### Data provided
────────────────────────────────────────
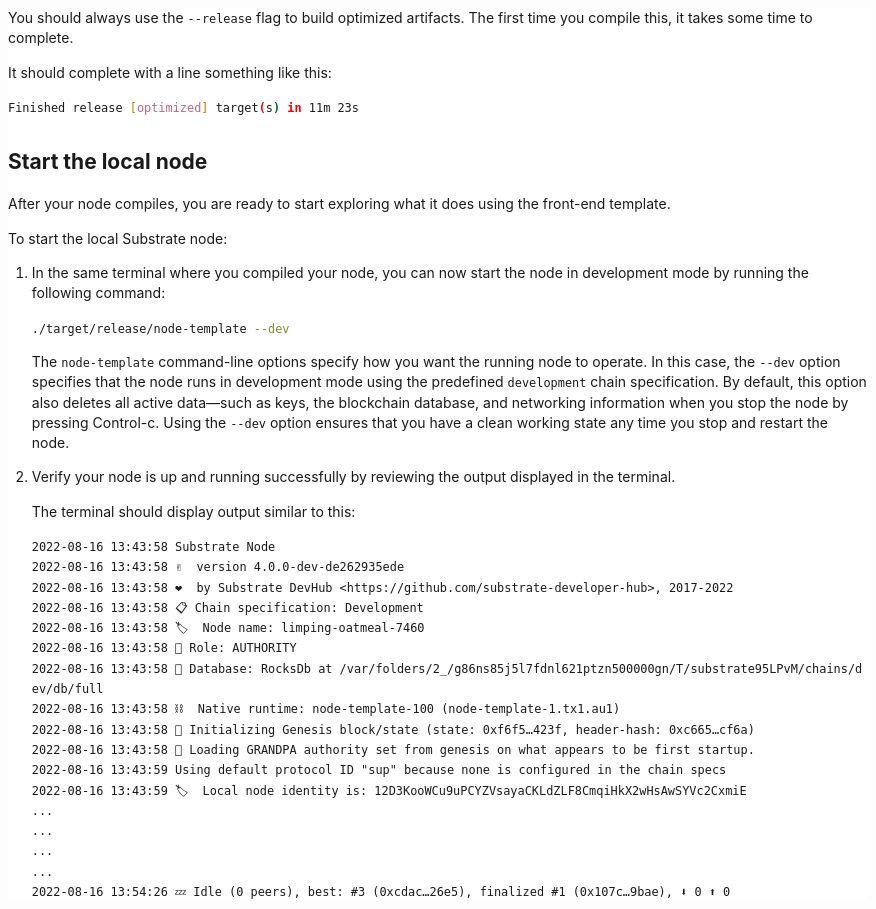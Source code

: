    You should always use the `--release` flag to build optimized artifacts.
   The first time you compile this, it takes some time to complete.

   It should complete with a line something like this:

   ```bash
   Finished release [optimized] target(s) in 11m 23s
   ```

## Start the local node

After your node compiles, you are ready to start exploring what it does using the front-end template.

To start the local Substrate node:

1. In the same terminal where you compiled your node, you can now start the node in development mode by running the following command:

   ```bash
   ./target/release/node-template --dev
   ```

   The `node-template` command-line options specify how you want the running node to operate.
   In this case, the `--dev` option specifies that the node runs in development mode using the predefined `development` chain specification.
   By default, this option also deletes all active data—such as keys, the blockchain database, and networking information when you stop the node by pressing Control-c.
   Using the `--dev` option ensures that you have a clean working state any time you stop and restart the node.

2. Verify your node is up and running successfully by reviewing the output displayed in the terminal.

   The terminal should display output similar to this:

   ```text
   2022-08-16 13:43:58 Substrate Node
   2022-08-16 13:43:58 ✌️  version 4.0.0-dev-de262935ede
   2022-08-16 13:43:58 ❤️  by Substrate DevHub <https://github.com/substrate-developer-hub>, 2017-2022
   2022-08-16 13:43:58 📋 Chain specification: Development
   2022-08-16 13:43:58 🏷  Node name: limping-oatmeal-7460
   2022-08-16 13:43:58 👤 Role: AUTHORITY
   2022-08-16 13:43:58 💾 Database: RocksDb at /var/folders/2_/g86ns85j5l7fdnl621ptzn500000gn/T/substrate95LPvM/chains/dev/db/full
   2022-08-16 13:43:58 ⛓  Native runtime: node-template-100 (node-template-1.tx1.au1)
   2022-08-16 13:43:58 🔨 Initializing Genesis block/state (state: 0xf6f5…423f, header-hash: 0xc665…cf6a)
   2022-08-16 13:43:58 👴 Loading GRANDPA authority set from genesis on what appears to be first startup.
   2022-08-16 13:43:59 Using default protocol ID "sup" because none is configured in the chain specs
   2022-08-16 13:43:59 🏷  Local node identity is: 12D3KooWCu9uPCYZVsayaCKLdZLF8CmqiHkX2wHsAwSYVc2CxmiE
   ...
   ...
   ...
   ...
   2022-08-16 13:54:26 💤 Idle (0 peers), best: #3 (0xcdac…26e5), finalized #1 (0x107c…9bae), ⬇ 0 ⬆ 0
   ```
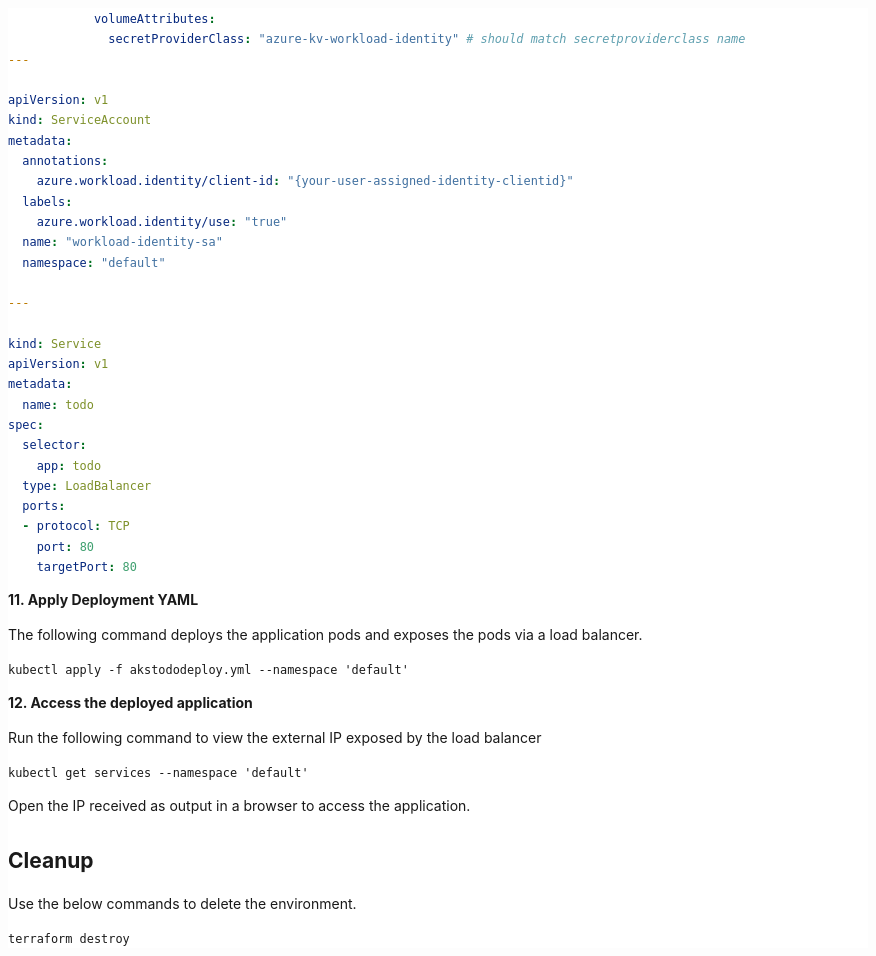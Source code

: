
 ```yml
            volumeAttributes:
              secretProviderClass: "azure-kv-workload-identity" # should match secretproviderclass name
---
    
apiVersion: v1
kind: ServiceAccount
metadata:
  annotations:
    azure.workload.identity/client-id: "{your-user-assigned-identity-clientid}"
  labels:
    azure.workload.identity/use: "true"
  name: "workload-identity-sa"
  namespace: "default"

--- 

kind: Service
apiVersion: v1
metadata:
  name: todo
spec:
  selector:
    app: todo
  type: LoadBalancer
  ports:
  - protocol: TCP
    port: 80
    targetPort: 80
``` 

**11. Apply Deployment YAML**

The following command deploys the application pods and exposes the pods via a load balancer.

```azurecli
kubectl apply -f akstododeploy.yml --namespace 'default'
```

**12. Access the deployed application**

Run the following command to view the external IP exposed by the load balancer

```azurecli
kubectl get services --namespace 'default'
```

Open the IP received as output in a browser to access the application.

## Cleanup

Use the below commands to delete the environment.

```bash
terraform destroy
```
────────────────────────────────────────
### Activity
Within the material above, extract exactly the lines that start at the line containing "It should complete" and stop after the line containing "To start the", and only those.

### Solution
   It should complete with a line something like this:

   ```bash
   Finished release [optimized] target(s) in 11m 23s
   ```

## Start the local node

After your node compiles, you are ready to start exploring what it does using the front-end template.

To start the local Substrate node:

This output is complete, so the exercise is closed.